Tuesday, March 16, 2010

les trucs

This weekend I took the same trip twice, and got just as lost both times. Getting great at getting lost. But it’s not really a feat at Clignancourt, the entire place is a giant maze. A very interesting, decorated maze but that almost makes it more difficult to find your way because there are so many things to distract you from noticing where you’re going. Funny because it happens in real life too.

There are just so many things in Paris. I think general world-opinion (if that exists) holds the States as the most materialistic, consumerist society and maybe we do use more than we ought to and you can buy nearly anything you can dream up, but it’s not shoved in your face the way it is in Paris. Alright so a flea market is a skewed sample and maybe so is living in the 14th but it still seems that stuff is such a large part of life here. There’s good stuff; interesting stuff and even really beautiful stuff sometimes but you would never even know minimalism existed if you never left Paris.

Even the buildings, not institutes and churches I mean (though they are certainly no exception) but supermarkets and apartment buildings have decorated edges and stone faces rising off them and those fancy curly iron fences. It’s a bit overwhelming.

It’s also very lovely and obviously enticing as Paris is one of the largest tourist destinations in the world, but what does that say about us then? That the Good Life is buying more things and eating nice meals and deserts and seeing these fancy buildings (also shoved in your face, thanks Haussman) Paris is all about fashion and beauty and food … food even feeds the materialist/consumerist mentality. We certainly don’t need the quantity or deliiiciousness of French cuisine.

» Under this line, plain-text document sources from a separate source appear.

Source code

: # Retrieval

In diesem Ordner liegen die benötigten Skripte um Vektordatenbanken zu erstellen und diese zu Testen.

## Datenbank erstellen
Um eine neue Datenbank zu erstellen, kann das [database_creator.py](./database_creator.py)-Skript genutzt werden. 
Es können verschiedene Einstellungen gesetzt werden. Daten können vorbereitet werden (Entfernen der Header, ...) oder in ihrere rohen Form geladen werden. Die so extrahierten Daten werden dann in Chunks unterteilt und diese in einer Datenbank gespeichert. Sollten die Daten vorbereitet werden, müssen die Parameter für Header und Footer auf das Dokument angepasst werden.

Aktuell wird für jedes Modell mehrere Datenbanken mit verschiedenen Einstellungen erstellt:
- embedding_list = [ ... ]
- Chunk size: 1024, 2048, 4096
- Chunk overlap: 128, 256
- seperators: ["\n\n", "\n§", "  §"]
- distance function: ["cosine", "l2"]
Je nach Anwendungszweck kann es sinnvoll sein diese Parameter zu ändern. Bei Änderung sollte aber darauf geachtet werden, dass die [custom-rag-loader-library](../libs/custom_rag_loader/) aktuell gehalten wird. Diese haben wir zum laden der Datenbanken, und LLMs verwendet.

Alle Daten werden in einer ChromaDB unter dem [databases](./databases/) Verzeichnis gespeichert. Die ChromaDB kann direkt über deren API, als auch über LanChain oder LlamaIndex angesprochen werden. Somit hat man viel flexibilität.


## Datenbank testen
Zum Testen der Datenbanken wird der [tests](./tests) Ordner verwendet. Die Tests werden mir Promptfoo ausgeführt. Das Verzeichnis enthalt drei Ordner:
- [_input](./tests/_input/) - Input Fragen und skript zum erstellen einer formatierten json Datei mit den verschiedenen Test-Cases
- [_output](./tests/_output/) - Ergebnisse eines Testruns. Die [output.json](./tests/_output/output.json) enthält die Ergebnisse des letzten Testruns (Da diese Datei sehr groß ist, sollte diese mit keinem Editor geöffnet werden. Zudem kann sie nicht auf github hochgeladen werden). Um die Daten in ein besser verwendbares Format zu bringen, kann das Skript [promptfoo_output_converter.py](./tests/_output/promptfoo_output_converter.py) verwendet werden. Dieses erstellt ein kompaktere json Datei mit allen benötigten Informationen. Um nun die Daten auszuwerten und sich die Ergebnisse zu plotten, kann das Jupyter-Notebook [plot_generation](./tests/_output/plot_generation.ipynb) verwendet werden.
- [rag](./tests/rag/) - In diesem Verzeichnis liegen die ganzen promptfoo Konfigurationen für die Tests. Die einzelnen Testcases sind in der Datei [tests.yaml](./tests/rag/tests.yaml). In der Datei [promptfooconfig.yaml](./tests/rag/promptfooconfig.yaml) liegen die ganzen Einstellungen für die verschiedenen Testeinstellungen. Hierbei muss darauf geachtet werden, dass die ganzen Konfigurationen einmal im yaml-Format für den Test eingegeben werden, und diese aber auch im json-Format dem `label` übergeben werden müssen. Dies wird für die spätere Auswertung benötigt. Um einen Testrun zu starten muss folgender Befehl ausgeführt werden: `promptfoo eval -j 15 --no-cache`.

I mean I love it too, and I love Paris in general, I’m not saying this is a terrible place by any means I just wonder if maybe I love the wrong things? I can’t decide. Or maybe it’s not entirely wrong to be materialistic and like things and food if you can really appreciate them and their beauty, and not take it just to take it? But as Musee Carnavalet shows the real stories are told through the Stuff. So I guess this just means that the generations after us will have lots of stories to tell.